**Exercise directions**
Of all the entries below, retype only the lines from the one with "### Download VS Code" through the one with "### Install the Prettier plugin", exactly as they appear.
═════ Excerpted records ═════
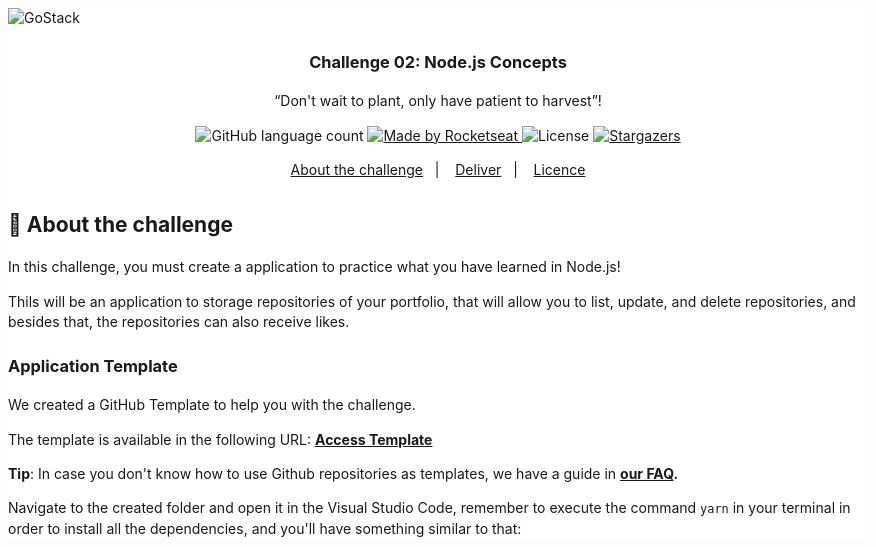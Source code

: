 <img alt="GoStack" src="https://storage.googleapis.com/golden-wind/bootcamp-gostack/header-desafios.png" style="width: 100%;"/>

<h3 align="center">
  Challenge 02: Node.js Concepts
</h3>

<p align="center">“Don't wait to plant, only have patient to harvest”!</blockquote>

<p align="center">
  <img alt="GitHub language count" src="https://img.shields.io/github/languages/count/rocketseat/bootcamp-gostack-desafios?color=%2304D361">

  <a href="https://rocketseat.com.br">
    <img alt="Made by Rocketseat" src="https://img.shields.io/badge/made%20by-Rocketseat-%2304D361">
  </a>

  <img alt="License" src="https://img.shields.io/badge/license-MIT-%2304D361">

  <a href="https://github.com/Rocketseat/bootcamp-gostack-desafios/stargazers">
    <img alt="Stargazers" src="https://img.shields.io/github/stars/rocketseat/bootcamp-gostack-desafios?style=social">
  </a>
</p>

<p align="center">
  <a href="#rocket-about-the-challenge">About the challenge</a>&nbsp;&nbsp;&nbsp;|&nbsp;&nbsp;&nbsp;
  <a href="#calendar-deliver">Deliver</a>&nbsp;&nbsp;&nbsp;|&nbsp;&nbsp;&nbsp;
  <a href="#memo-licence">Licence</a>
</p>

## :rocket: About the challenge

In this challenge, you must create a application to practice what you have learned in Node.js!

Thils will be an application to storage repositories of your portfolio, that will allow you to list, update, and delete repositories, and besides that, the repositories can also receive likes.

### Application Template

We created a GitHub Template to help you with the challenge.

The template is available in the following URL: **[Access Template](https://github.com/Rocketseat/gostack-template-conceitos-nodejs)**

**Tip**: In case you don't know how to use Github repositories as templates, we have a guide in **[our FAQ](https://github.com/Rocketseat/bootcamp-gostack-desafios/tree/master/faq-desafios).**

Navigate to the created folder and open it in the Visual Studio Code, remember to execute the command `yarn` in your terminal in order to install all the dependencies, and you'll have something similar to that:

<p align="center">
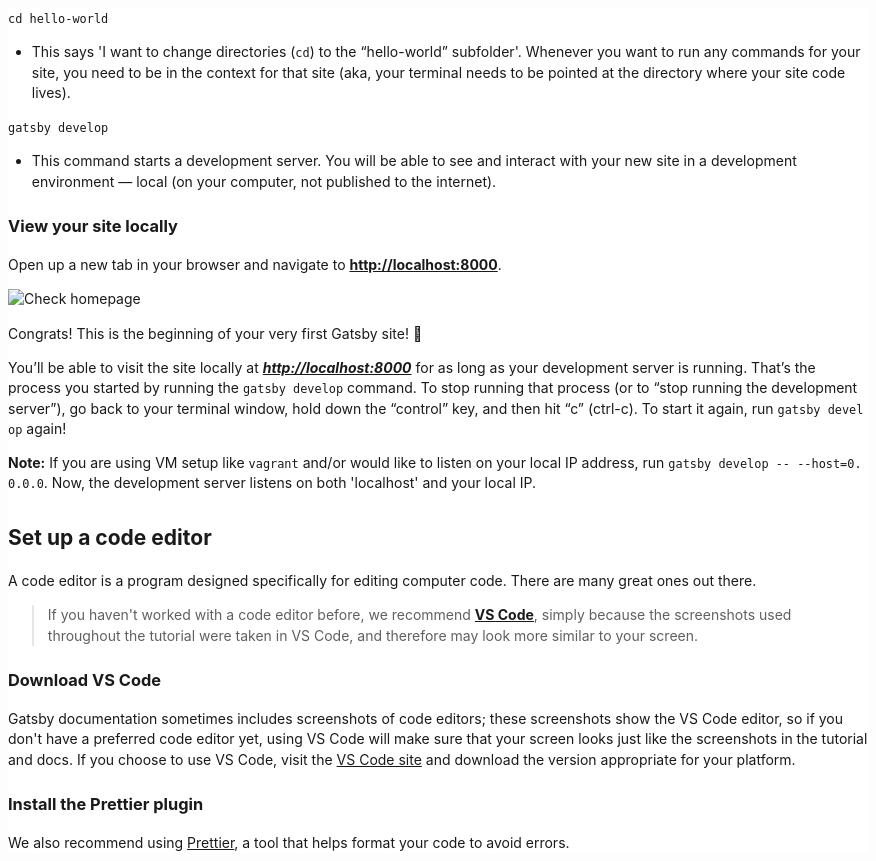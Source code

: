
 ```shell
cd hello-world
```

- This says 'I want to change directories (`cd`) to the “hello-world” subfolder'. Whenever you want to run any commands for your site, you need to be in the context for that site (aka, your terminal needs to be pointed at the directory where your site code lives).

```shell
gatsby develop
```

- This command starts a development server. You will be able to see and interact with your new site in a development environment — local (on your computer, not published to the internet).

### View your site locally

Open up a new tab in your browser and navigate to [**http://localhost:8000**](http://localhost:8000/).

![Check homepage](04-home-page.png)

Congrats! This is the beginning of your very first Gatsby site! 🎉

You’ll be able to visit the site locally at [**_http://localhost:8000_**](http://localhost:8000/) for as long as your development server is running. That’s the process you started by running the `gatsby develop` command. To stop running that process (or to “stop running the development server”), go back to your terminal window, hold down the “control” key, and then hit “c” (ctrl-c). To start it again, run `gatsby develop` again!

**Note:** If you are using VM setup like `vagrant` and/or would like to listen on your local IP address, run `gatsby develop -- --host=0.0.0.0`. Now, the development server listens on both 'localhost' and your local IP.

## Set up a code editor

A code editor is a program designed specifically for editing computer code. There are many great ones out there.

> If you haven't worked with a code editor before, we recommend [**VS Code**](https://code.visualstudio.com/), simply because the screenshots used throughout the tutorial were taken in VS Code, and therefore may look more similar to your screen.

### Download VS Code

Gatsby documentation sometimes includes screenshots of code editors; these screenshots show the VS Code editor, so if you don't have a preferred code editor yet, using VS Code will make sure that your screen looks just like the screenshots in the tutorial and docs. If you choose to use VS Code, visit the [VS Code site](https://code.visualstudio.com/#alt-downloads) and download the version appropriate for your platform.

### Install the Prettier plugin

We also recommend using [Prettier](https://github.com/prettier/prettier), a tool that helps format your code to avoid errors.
═════
**Task answer**
### Download VS Code

Gatsby documentation sometimes includes screenshots of code editors; these screenshots show the VS Code editor, so if you don't have a preferred code editor yet, using VS Code will make sure that your screen looks just like the screenshots in the tutorial and docs. If you choose to use VS Code, visit the [VS Code site](https://code.visualstudio.com/#alt-downloads) and download the version appropriate for your platform.

### Install the Prettier plugin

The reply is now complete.